▶ [ASSIGNMENT]
Please write out the data that follows, word for word.
#### EXERCISE DATA
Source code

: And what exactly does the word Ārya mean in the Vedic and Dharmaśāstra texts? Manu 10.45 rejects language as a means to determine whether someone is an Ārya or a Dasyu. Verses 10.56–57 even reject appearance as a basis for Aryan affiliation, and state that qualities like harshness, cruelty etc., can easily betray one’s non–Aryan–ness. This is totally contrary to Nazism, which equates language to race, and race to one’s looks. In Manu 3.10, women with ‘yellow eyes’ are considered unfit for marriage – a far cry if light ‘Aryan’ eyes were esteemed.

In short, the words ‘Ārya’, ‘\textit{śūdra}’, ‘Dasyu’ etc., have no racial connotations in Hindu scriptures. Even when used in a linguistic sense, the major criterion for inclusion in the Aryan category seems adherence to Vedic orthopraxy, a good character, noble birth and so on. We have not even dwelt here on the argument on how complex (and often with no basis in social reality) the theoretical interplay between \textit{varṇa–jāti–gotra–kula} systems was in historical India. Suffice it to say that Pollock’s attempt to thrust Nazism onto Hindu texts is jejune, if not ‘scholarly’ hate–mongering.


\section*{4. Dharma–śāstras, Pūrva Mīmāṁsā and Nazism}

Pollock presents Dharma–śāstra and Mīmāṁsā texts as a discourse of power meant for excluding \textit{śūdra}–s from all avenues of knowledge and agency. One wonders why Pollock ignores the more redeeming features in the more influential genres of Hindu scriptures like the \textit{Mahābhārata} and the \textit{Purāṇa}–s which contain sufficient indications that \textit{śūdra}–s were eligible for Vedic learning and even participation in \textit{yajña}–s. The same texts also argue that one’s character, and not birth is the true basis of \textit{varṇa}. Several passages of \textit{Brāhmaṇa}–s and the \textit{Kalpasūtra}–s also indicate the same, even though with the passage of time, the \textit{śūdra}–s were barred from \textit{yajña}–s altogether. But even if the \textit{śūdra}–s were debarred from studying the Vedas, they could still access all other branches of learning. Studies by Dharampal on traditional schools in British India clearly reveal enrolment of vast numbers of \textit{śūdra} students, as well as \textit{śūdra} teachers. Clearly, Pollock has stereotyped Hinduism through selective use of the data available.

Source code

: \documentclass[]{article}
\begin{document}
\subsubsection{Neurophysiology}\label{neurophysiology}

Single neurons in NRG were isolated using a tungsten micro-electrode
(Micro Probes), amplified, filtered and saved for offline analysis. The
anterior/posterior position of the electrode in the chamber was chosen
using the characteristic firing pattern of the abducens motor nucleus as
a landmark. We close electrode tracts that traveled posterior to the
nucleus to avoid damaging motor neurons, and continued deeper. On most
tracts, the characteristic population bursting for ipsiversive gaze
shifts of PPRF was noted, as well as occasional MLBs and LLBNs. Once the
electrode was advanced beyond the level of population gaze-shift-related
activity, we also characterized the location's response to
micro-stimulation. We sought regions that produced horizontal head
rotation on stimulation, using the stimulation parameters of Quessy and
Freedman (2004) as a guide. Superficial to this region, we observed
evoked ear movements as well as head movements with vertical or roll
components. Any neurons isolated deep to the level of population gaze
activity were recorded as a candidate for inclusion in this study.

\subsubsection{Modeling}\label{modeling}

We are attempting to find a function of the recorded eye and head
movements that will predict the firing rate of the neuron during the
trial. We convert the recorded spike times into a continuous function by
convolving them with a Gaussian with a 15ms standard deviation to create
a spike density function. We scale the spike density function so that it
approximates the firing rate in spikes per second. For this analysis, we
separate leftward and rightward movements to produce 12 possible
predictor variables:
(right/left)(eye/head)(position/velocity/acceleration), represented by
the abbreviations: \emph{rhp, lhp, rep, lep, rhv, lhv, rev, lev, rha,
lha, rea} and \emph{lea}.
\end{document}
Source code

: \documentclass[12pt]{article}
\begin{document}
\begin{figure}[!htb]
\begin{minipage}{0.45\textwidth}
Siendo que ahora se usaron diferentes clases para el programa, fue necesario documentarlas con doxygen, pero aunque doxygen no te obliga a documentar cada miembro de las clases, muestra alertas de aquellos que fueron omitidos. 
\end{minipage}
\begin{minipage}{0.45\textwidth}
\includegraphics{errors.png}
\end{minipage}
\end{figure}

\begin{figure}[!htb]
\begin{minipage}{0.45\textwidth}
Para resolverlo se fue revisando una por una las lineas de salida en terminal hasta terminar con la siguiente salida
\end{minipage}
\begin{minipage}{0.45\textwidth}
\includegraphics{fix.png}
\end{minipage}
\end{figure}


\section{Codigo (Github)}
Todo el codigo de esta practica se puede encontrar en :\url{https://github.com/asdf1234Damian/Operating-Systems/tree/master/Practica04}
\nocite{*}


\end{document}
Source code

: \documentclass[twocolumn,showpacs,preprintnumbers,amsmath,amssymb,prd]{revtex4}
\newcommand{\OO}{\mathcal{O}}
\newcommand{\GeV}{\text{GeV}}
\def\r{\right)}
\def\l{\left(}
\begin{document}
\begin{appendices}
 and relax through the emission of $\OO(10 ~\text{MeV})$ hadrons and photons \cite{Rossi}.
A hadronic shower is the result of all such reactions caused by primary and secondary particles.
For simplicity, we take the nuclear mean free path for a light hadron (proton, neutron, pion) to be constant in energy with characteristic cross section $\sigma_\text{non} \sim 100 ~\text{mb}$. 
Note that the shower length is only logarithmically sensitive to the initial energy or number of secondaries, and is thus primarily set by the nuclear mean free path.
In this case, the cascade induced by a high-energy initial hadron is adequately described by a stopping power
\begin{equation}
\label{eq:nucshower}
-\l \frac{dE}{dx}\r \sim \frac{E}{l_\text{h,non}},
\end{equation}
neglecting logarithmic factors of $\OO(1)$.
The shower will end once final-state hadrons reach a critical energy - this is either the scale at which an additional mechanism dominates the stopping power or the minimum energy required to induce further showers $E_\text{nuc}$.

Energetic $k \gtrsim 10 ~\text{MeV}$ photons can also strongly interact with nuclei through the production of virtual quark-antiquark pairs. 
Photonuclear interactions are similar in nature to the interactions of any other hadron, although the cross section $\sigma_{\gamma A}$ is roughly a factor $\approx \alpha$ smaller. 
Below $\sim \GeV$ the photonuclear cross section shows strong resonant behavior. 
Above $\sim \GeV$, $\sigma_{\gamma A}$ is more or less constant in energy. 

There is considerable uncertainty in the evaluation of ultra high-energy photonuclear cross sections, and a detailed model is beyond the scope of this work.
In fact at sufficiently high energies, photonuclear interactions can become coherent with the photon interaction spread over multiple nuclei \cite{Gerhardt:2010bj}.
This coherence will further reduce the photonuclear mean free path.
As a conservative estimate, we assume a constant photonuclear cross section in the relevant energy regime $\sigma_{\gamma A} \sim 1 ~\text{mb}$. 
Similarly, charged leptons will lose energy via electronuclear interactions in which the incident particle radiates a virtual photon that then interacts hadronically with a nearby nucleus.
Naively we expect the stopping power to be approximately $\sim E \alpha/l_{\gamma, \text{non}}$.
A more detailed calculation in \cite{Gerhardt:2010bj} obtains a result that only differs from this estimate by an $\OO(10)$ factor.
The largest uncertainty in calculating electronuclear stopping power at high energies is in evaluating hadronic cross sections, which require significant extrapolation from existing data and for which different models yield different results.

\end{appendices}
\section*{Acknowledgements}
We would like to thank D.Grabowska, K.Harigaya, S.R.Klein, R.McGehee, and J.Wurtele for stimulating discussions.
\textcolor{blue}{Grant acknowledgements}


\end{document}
########
▶ [YOUR RESPONSE]
Source code

: And what exactly does the word Ārya mean in the Vedic and Dharmaśāstra texts? Manu 10.45 rejects language as a means to determine whether someone is an Ārya or a Dasyu. Verses 10.56–57 even reject appearance as a basis for Aryan affiliation, and state that qualities like harshness, cruelty etc., can easily betray one’s non–Aryan–ness. This is totally contrary to Nazism, which equates language to race, and race to one’s looks. In Manu 3.10, women with ‘yellow eyes’ are considered unfit for marriage – a far cry if light ‘Aryan’ eyes were esteemed.

In short, the words ‘Ārya’, ‘\textit{śūdra}’, ‘Dasyu’ etc., have no racial connotations in Hindu scriptures. Even when used in a linguistic sense, the major criterion for inclusion in the Aryan category seems adherence to Vedic orthopraxy, a good character, noble birth and so on. We have not even dwelt here on the argument on how complex (and often with no basis in social reality) the theoretical interplay between \textit{varṇa–jāti–gotra–kula} systems was in historical India. Suffice it to say that Pollock’s attempt to thrust Nazism onto Hindu texts is jejune, if not ‘scholarly’ hate–mongering.


\section*{4. Dharma–śāstras, Pūrva Mīmāṁsā and Nazism}

Pollock presents Dharma–śāstra and Mīmāṁsā texts as a discourse of power meant for excluding \textit{śūdra}–s from all avenues of knowledge and agency. One wonders why Pollock ignores the more redeeming features in the more influential genres of Hindu scriptures like the \textit{Mahābhārata} and the \textit{Purāṇa}–s which contain sufficient indications that \textit{śūdra}–s were eligible for Vedic learning and even participation in \textit{yajña}–s. The same texts also argue that one’s character, and not birth is the true basis of \textit{varṇa}. Several passages of \textit{Brāhmaṇa}–s and the \textit{Kalpasūtra}–s also indicate the same, even though with the passage of time, the \textit{śūdra}–s were barred from \textit{yajña}–s altogether. But even if the \textit{śūdra}–s were debarred from studying the Vedas, they could still access all other branches of learning. Studies by Dharampal on traditional schools in British India clearly reveal enrolment of vast numbers of \textit{śūdra} students, as well as \textit{śūdra} teachers. Clearly, Pollock has stereotyped Hinduism through selective use of the data available.

Source code

: \documentclass[]{article}
\begin{document}
\subsubsection{Neurophysiology}\label{neurophysiology}

Single neurons in NRG were isolated using a tungsten micro-electrode
(Micro Probes), amplified, filtered and saved for offline analysis. The
anterior/posterior position of the electrode in the chamber was chosen
using the characteristic firing pattern of the abducens motor nucleus as
a landmark. We close electrode tracts that traveled posterior to the
nucleus to avoid damaging motor neurons, and continued deeper. On most
tracts, the characteristic population bursting for ipsiversive gaze
shifts of PPRF was noted, as well as occasional MLBs and LLBNs. Once the
electrode was advanced beyond the level of population gaze-shift-related
activity, we also characterized the location's response to
micro-stimulation. We sought regions that produced horizontal head
rotation on stimulation, using the stimulation parameters of Quessy and
Freedman (2004) as a guide. Superficial to this region, we observed
evoked ear movements as well as head movements with vertical or roll
components. Any neurons isolated deep to the level of population gaze
activity were recorded as a candidate for inclusion in this study.

\subsubsection{Modeling}\label{modeling}

We are attempting to find a function of the recorded eye and head
movements that will predict the firing rate of the neuron during the
trial. We convert the recorded spike times into a continuous function by
convolving them with a Gaussian with a 15ms standard deviation to create
a spike density function. We scale the spike density function so that it
approximates the firing rate in spikes per second. For this analysis, we
separate leftward and rightward movements to produce 12 possible
predictor variables:
(right/left)(eye/head)(position/velocity/acceleration), represented by
the abbreviations: \emph{rhp, lhp, rep, lep, rhv, lhv, rev, lev, rha,
lha, rea} and \emph{lea}.
\end{document}
Source code

: \documentclass[12pt]{article}
\begin{document}
\begin{figure}[!htb]
\begin{minipage}{0.45\textwidth}
Siendo que ahora se usaron diferentes clases para el programa, fue necesario documentarlas con doxygen, pero aunque doxygen no te obliga a documentar cada miembro de las clases, muestra alertas de aquellos que fueron omitidos. 
\end{minipage}
\begin{minipage}{0.45\textwidth}
\includegraphics{errors.png}
\end{minipage}
\end{figure}

\begin{figure}[!htb]
\begin{minipage}{0.45\textwidth}
Para resolverlo se fue revisando una por una las lineas de salida en terminal hasta terminar con la siguiente salida
\end{minipage}
\begin{minipage}{0.45\textwidth}
\includegraphics{fix.png}
\end{minipage}
\end{figure}


\section{Codigo (Github)}
Todo el codigo de esta practica se puede encontrar en :\url{https://github.com/asdf1234Damian/Operating-Systems/tree/master/Practica04}
\nocite{*}


\end{document}
Source code

: \documentclass[twocolumn,showpacs,preprintnumbers,amsmath,amssymb,prd]{revtex4}
\newcommand{\OO}{\mathcal{O}}
\newcommand{\GeV}{\text{GeV}}
\def\r{\right)}
\def\l{\left(}
\begin{document}
\begin{appendices}
 and relax through the emission of $\OO(10 ~\text{MeV})$ hadrons and photons \cite{Rossi}.
A hadronic shower is the result of all such reactions caused by primary and secondary particles.
For simplicity, we take the nuclear mean free path for a light hadron (proton, neutron, pion) to be constant in energy with characteristic cross section $\sigma_\text{non} \sim 100 ~\text{mb}$. 
Note that the shower length is only logarithmically sensitive to the initial energy or number of secondaries, and is thus primarily set by the nuclear mean free path.
In this case, the cascade induced by a high-energy initial hadron is adequately described by a stopping power
\begin{equation}
\label{eq:nucshower}
-\l \frac{dE}{dx}\r \sim \frac{E}{l_\text{h,non}},
\end{equation}
neglecting logarithmic factors of $\OO(1)$.
The shower will end once final-state hadrons reach a critical energy - this is either the scale at which an additional mechanism dominates the stopping power or the minimum energy required to induce further showers $E_\text{nuc}$.

Energetic $k \gtrsim 10 ~\text{MeV}$ photons can also strongly interact with nuclei through the production of virtual quark-antiquark pairs. 
Photonuclear interactions are similar in nature to the interactions of any other hadron, although the cross section $\sigma_{\gamma A}$ is roughly a factor $\approx \alpha$ smaller. 
Below $\sim \GeV$ the photonuclear cross section shows strong resonant behavior. 
Above $\sim \GeV$, $\sigma_{\gamma A}$ is more or less constant in energy. 

There is considerable uncertainty in the evaluation of ultra high-energy photonuclear cross sections, and a detailed model is beyond the scope of this work.
In fact at sufficiently high energies, photonuclear interactions can become coherent with the photon interaction spread over multiple nuclei \cite{Gerhardt:2010bj}.
This coherence will further reduce the photonuclear mean free path.
As a conservative estimate, we assume a constant photonuclear cross section in the relevant energy regime $\sigma_{\gamma A} \sim 1 ~\text{mb}$. 
Similarly, charged leptons will lose energy via electronuclear interactions in which the incident particle radiates a virtual photon that then interacts hadronically with a nearby nucleus.
Naively we expect the stopping power to be approximately $\sim E \alpha/l_{\gamma, \text{non}}$.
A more detailed calculation in \cite{Gerhardt:2010bj} obtains a result that only differs from this estimate by an $\OO(10)$ factor.
The largest uncertainty in calculating electronuclear stopping power at high energies is in evaluating hadronic cross sections, which require significant extrapolation from existing data and for which different models yield different results.

\end{appendices}
\section*{Acknowledgements}
We would like to thank D.Grabowska, K.Harigaya, S.R.Klein, R.McGehee, and J.Wurtele for stimulating discussions.
\textcolor{blue}{Grant acknowledgements}


\end{document}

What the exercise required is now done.